Personal information
- Born: November 10, 1976 (age 49) Jackson, Mississippi, U.S.
- Listed height: 6 ft 1 in (1.85 m)
- Listed weight: 232 lb (105 kg)

Career information
- High school: Brookhaven (Brookhaven, Mississippi)
- College: LSU (1995–1998)
- NFL draft: 1999: undrafted

Career history
- San Francisco 49ers (1999–2000); Berlin Thunder (2001); Jacksonville Jaguars (2001–2002); Berlin Thunder (2003); Bossier–Shreveport Battle Wings (2005);

Awards and highlights
- World Bowl champion (IX);

Career NFL statistics
- Games played: 14
- Tackles: 6
- Forced fumbles: 1
- Stats at Pro Football Reference

= Joe Wesley =

American football player (born 1976)

Joseph D. Wesley (born November 10, 1976) is an American former professional football linebacker who played in the National Football League (NFL) with the San Francisco 49ers and the Jacksonville Jaguars. He played college football for the LSU Tigers. Wesley played with the Berlin Thunder where he won World Bowl IX.

==Early life==
Wesley was born on November 10, 1976, in Jackson, Mississippi. He attended Brookhaven High School in Brookhaven, Mississippi.

==College career==
Wesley played college football for the LSU Tigers from 1995 to 1998. He was a four-year letterman. In a blowout win his freshman year against North Texas, Wesley returned an interception 25 yards for a touchdown.

==Professional career==

=== San Francisco 49ers ===
After going undrafted in the 1999 NFL draft, Wesley signed with the San Francisco 49ers of the National Football League (NFL) as an undrafted free agent. On September 5, 1999, he was released by the team but signed to the practice squad the next day. On September 15, Wesley was promoted to the active roster. On December 8, he was placed on the injured reserve with a knee injury, which ended his season. Wesley played in eight games and made four tackles. On August 27, 2000, he was released by the team.

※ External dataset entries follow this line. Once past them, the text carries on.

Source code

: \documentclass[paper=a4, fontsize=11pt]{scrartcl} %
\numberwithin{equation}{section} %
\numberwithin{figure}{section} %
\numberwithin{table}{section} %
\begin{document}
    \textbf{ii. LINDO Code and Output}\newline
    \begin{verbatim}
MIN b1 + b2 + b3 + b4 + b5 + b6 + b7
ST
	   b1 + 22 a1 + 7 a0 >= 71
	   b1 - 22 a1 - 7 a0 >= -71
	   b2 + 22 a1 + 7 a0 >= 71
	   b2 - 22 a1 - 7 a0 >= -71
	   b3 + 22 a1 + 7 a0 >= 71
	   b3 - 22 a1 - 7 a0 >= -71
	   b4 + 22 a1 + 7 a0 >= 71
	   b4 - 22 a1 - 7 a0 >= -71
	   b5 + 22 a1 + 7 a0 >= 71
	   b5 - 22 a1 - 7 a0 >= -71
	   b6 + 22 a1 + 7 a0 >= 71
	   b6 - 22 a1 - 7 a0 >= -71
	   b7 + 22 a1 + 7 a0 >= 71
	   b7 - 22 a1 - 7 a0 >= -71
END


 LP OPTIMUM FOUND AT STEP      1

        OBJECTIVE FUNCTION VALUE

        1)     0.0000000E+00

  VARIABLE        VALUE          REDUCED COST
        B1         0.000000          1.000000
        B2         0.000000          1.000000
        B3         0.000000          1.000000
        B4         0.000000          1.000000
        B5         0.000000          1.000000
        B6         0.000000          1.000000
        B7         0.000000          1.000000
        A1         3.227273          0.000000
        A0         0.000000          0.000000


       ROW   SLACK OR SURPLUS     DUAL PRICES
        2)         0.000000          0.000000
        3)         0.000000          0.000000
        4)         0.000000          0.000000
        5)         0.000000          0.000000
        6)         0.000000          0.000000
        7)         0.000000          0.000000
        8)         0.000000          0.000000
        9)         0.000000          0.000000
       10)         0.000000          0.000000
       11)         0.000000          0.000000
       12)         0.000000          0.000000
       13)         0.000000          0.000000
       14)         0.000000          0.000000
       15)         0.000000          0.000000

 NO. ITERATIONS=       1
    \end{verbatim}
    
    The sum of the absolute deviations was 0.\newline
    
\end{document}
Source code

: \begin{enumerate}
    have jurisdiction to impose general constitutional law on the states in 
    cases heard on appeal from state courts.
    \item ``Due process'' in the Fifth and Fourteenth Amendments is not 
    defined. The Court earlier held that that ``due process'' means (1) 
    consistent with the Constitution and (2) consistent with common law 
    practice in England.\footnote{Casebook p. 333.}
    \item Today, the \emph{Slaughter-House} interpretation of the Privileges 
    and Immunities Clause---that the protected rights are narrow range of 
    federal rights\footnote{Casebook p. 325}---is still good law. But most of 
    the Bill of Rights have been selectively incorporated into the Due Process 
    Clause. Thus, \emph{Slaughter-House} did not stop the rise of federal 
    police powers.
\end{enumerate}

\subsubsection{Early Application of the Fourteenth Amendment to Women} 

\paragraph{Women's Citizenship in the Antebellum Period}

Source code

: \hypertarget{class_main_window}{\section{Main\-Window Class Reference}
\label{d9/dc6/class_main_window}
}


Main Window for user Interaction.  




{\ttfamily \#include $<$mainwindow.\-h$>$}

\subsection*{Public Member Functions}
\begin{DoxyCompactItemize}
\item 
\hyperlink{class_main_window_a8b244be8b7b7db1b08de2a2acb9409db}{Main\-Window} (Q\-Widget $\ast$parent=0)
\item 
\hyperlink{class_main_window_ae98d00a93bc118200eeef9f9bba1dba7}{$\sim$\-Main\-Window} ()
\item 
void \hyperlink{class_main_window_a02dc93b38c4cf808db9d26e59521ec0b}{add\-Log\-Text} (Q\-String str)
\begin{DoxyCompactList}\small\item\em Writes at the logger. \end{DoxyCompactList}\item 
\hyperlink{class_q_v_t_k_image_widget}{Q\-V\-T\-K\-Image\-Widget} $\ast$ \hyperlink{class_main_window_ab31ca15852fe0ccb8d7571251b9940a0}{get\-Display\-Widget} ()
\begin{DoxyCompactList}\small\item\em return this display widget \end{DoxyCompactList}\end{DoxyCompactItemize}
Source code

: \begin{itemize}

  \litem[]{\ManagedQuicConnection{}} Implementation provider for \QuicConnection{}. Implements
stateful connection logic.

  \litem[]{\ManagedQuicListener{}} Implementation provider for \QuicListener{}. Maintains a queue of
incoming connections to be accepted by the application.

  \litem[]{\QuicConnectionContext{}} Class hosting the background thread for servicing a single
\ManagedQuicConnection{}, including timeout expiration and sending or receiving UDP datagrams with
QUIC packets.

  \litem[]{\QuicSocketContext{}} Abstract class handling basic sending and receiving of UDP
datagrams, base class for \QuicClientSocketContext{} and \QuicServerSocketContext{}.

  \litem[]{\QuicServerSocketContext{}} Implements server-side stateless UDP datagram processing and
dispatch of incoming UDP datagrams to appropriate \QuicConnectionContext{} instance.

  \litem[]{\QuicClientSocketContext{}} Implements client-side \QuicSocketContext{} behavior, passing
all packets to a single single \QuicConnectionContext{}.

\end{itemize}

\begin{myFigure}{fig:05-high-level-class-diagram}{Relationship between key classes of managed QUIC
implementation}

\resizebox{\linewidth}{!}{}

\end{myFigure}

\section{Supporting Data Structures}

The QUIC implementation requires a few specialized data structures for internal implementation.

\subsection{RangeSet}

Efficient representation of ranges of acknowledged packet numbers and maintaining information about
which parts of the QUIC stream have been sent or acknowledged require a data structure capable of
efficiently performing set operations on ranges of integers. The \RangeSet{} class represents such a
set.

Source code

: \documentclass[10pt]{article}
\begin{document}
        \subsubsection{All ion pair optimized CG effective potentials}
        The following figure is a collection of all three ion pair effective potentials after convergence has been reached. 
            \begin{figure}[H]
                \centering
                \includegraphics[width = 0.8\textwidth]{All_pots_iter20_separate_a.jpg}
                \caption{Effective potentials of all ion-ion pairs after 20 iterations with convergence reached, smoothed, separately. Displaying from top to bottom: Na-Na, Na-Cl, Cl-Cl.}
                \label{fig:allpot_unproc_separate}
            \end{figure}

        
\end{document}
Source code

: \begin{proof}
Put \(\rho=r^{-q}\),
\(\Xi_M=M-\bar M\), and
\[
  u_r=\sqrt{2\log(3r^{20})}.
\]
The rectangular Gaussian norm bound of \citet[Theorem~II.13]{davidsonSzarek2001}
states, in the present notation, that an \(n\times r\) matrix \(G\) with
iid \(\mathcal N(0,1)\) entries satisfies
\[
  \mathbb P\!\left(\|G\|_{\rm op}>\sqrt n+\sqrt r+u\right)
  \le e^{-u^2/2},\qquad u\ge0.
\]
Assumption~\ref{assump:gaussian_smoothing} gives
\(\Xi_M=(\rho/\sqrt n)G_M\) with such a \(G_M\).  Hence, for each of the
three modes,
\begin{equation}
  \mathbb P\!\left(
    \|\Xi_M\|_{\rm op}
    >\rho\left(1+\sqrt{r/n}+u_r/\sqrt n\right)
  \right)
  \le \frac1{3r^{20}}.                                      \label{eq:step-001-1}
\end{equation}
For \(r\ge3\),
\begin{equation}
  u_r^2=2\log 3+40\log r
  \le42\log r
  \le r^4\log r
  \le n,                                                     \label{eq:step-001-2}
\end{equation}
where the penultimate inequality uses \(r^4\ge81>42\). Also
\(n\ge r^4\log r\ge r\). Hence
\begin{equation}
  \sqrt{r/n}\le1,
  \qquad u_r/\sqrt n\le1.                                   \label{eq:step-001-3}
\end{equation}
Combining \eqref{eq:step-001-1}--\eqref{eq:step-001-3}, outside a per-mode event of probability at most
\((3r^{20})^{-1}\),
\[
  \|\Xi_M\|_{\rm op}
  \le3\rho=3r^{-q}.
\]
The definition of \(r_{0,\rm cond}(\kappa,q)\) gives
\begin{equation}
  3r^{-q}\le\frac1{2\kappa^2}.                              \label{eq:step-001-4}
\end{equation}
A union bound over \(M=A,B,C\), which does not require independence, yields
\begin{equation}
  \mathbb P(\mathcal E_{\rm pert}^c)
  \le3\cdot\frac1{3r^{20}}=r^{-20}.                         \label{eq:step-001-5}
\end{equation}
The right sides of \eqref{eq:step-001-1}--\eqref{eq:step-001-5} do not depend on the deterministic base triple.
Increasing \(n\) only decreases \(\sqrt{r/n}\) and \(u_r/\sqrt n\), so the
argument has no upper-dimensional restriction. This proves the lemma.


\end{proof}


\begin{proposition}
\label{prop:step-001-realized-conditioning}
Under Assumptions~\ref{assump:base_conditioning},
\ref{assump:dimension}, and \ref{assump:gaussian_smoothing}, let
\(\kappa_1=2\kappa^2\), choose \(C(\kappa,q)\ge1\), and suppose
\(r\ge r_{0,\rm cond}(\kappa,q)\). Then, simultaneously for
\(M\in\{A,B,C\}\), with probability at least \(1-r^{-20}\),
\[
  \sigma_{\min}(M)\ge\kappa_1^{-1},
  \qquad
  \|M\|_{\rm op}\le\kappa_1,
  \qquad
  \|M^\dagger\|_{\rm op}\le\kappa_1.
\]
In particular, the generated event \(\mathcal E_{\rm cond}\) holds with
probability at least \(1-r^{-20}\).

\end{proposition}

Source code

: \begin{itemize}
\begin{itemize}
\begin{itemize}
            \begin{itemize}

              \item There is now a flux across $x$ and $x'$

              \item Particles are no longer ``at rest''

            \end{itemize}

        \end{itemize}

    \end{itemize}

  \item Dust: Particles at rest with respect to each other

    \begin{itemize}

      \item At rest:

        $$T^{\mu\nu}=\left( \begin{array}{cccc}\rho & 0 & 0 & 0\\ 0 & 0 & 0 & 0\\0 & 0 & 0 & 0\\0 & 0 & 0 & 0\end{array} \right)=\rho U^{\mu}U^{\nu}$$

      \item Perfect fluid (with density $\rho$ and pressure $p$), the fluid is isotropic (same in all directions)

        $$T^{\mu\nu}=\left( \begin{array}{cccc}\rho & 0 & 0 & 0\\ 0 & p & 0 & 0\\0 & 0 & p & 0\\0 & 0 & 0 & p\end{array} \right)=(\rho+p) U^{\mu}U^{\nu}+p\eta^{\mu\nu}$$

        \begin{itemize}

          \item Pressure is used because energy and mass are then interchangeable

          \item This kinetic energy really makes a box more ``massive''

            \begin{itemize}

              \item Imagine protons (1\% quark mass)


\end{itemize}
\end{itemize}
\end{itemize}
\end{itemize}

=== Berlin Thunder (first stint) ===
Wesley was selected in the fourth round, with the 19th overall selection, by the Berlin Thunder in the 2001 NFL Europe free agent draft. He made 45 total tackles, one sack, one interception, two pass deflections, and one forced fumble and won World Bowl IX.

=== Jacksonville Jaguars ===
On July 25, 2001, Wesley signed with the Jacksonville Jaguars. He was waived on September 2. On October 7, Wesley re-signed with the team and made his first appearance that week. He was released on October 11. On October 22, Wesley signed to the practice squad. On November 21, he was released but re-signed on November 28. On December 4, he was activated and played in five more games in the season. Wesley made two tackles and one force fumble on special teams in the infamous Bottlegate game.

=== Berlin Thunder (second stint) ===
In 2003, Wesley was again selected by the Berlin Thunder in the NFL Europe free agent draft. In his only game he played, he started and six tackles.

=== Bossier–Shreveport Battle Wings ===
In 2005, Wesley played one season of arena football with the Bossier–Shreveport Battle Wings of the af2 as a fullback and linebacker.